Rainbow—The conception of the rainbow as the beautiful dress of the Thunder god occurs also among the South Sea islanders. In Mangaia it is the girdle of the god Tangaroa, which he loosens and allows to hang down until the end reaches to the earth whenever he wishes to descend (Gill, Myths and Songs of the South Pacific, p. 44). For some unexplained reason the dread of pointing at the rainbow, on penalty of having the finger wither or become misshapen, is found among most of the tribes even to the Pacific coast. The author first heard of it from a Puyallup boy of Puget sound, Washington.

[9.] What the stars are like (p. [257]): This story, told by Swimmer, embodies the old tribal belief. By a different informant Hagar was told: “Stars are birds.
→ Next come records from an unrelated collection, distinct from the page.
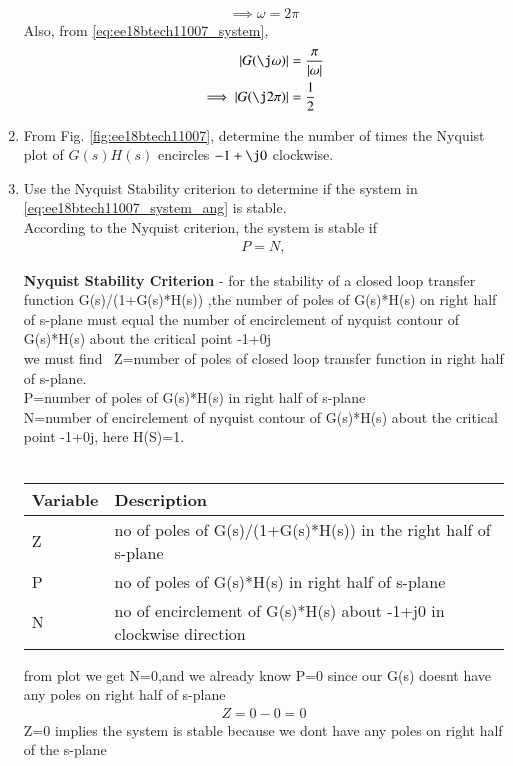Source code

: \begin{enumerate}[label=\thesection.\arabic*.,ref=\thesection.\theenumi]
\begin{align}
\\
\implies \omega = 2\pi
\end{align}
Also, from \eqref{eq:ee18btech11007_system},
\begin{align}
\label{eq:ee18btech11007_system_mod}
\abs{ G(\j\omega)}&=\frac{\pi }{\abs{\omega}}
\\
\implies \abs{ G(\j2\pi)} &= \frac{1}{2}
\end{align}
%
\item From Fig.  \ref{fig:ee18btech11007}, determine the number of times the Nyquist plot of $G(s)H(s)$ encircles $-1+\j0$ clockwise.
%
\item Use the Nyquist Stability criterion to determine if the system in \eqref{eq:ee18btech11007_system_ang} is stable.
\\
\solution According to the Nyquist criterion, the system is stable if
\begin{align}
P=N,    
\end{align}

 \textbf{Nyquist Stability Criterion} - for  the stability of a closed loop transfer function G(s)/(1+G(s)*H(s)) ,the number of poles of G(s)*H(s) on right half of s-plane must equal the number of encirclement of nyquist contour of  G(s)*H(s) about the critical point -1+0j
\\
 we must find
\
Z=number of poles of closed loop transfer function in right half of s-plane.
\\ 
 P=number of poles of G(s)*H(s) in right half of s-plane
\\ 
 N=number of encirclement of nyquist contour of G(s)*H(s) about the critical point -1+0j,
here H(S)=1.
\\ 
\
\begin{tabular}{ |p{4cm}||p{4cm}|  }
 \hline
 
 \hline
 Variable&Description\\
 \hline
 Z&no of poles of G(s)/(1+G(s)*H(s)) in the right half of s-plane\\
 \hline
 P&no of poles of G(s)*H(s) in right half of s-plane \\
 \hline
 N&no of encirclement of G(s)*H(s) about -1+j0 in clockwise direction\\
 
 \hline
\end{tabular}
 from plot we get N=0,and we already know P=0 since our G(s) doesnt have any poles on right half of s-plane
\begin{align}
Z=0-0=0
\end{align}
Z=0 implies the system is stable because we dont have any poles on right half of the s-plane



\end{enumerate}
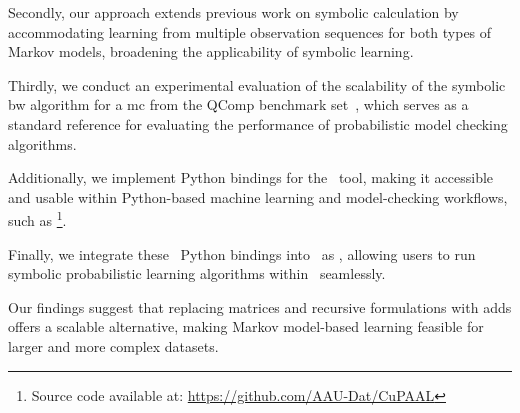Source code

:Secondly, our approach extends previous work on symbolic calculation by accommodating learning from multiple observation sequences for both types of Markov models, broadening the applicability of symbolic learning.

Thirdly, we conduct an experimental evaluation of the scalability of the symbolic \gls{bw} algorithm for a \gls{mc} from the QComp benchmark set~\cite{hartmanns2019quantitative}, which serves as a standard reference for evaluating the performance of probabilistic model checking algorithms.

Additionally, we implement Python bindings for the \Cupaal\ tool, making it accessible and usable within Python-based machine learning and model-checking workflows, such as \Jajapy\footnote{Source code available at: \url{https://github.com/AAU-Dat/CuPAAL}}.

Finally, we integrate these \Cupaal\ Python bindings into \Jajapy\ as \JajapyTwo, allowing users to run symbolic probabilistic learning algorithms within \Jajapy\ seamlessly.

Our findings suggest that replacing matrices and recursive formulations with \glspl{add} offers a scalable alternative, making Markov model-based learning feasible for larger and more complex datasets.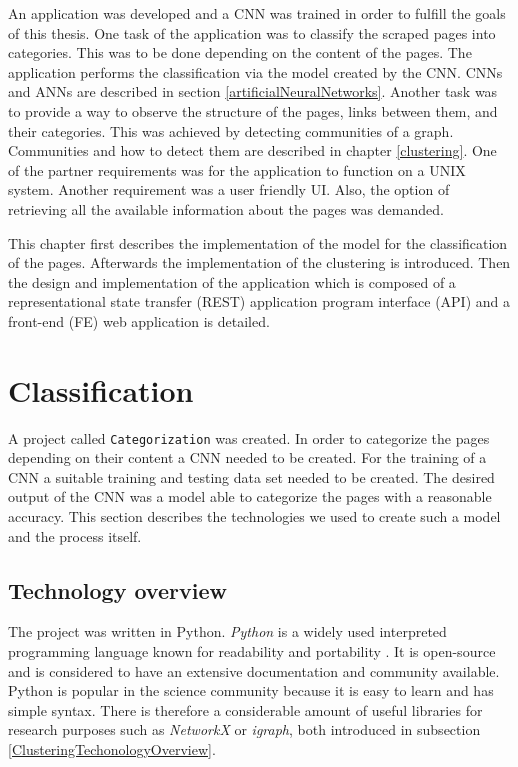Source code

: \label{developmentIntroduction}
An application was developed and a CNN was trained in order to fulfill the goals of this thesis. One task of the application was to classify the scraped pages into categories. This was to be done depending on the content of the pages. The application performs the classification via the model created by the CNN. CNNs and ANNs are described in section \ref{artificialNeuralNetworks}. Another task was to provide a way to observe the structure of the pages, links between them, and their categories. This was achieved by detecting communities of a graph. Communities and how to detect them are described in chapter \ref{clustering}. One of the partner requirements was for the application to function on a UNIX system. Another requirement was a user friendly UI. Also, the option of retrieving all the available information about the pages was demanded. 

This chapter first describes the implementation of the model for the classification of the pages. Afterwards the implementation of the clustering is introduced. Then the design and implementation of the application which is composed of a representational state transfer (REST) application program interface (API) and a front-end (FE) web application is detailed. 

\section{Classification} \label{ClassificationDevelopment}
A project called \texttt{Categorization} was created. In order to categorize the pages depending on their content a CNN needed to be created. For the training of a CNN a suitable training and testing data set needed to be created. The desired output of the CNN was a model able to categorize the pages with a reasonable accuracy. This section describes the technologies we used to create such a model and the process itself.

\subsection{Technology overview} \label{ClassificationTechonologyOverview}
The project was written in Python. \textit{Python} is a widely used interpreted programming language known for readability and portability \cite{aboutPython}. It is open-source and is considered to have an extensive documentation and community available. Python is popular in the science community because it is easy to learn and has simple syntax. There is therefore a considerable amount of useful libraries for research purposes such as \textit{NetworkX} or \textit{igraph}, both introduced in subsection \ref{ClusteringTechonologyOverview}.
We know this because one once shot from the sky to the ground, and some Cherokee who looked for it found a little bird, about the size of a chicken just hatched, where it fell” (MS Stellar Legends of the Cherokee, 1898).

The story closely resembles something heard by Lawson among the Tuscarora in eastern North Carolina about the year 1700. An Indian having been killed by lightning, the people were assembled for the funeral, and the priest made them a long discourse upon the power of lightning over all men, animals, and plants, save only mice and the black-gum tree. “At last he began to tell the most ridiculous absurd parcel of lies about lightning that could be; as that an Indian of that nation had once got lightning in the likeness of a partridge; that no other lightning could harm him whilst he had that about him; and that after he had kept it for several years it got away from him, so that he then became as liable to be struck with lightning as any other person. There was present at the same time an Indian that had lived from his youth chiefly in an English house, so I called to him and told him what a parcel of lies the conjurer told, not doubting but he thought so as well as I; but I found to the contrary, for he replied that I was much mistaken, for the old man—who, I believe, was upwards of an hundred years old—did never tell lies; and as for what he said, it was very true, for he knew it himself to be so. Thereupon seeing the fellow’s ignorance, I talked no more about it (History of Carolina, page 346).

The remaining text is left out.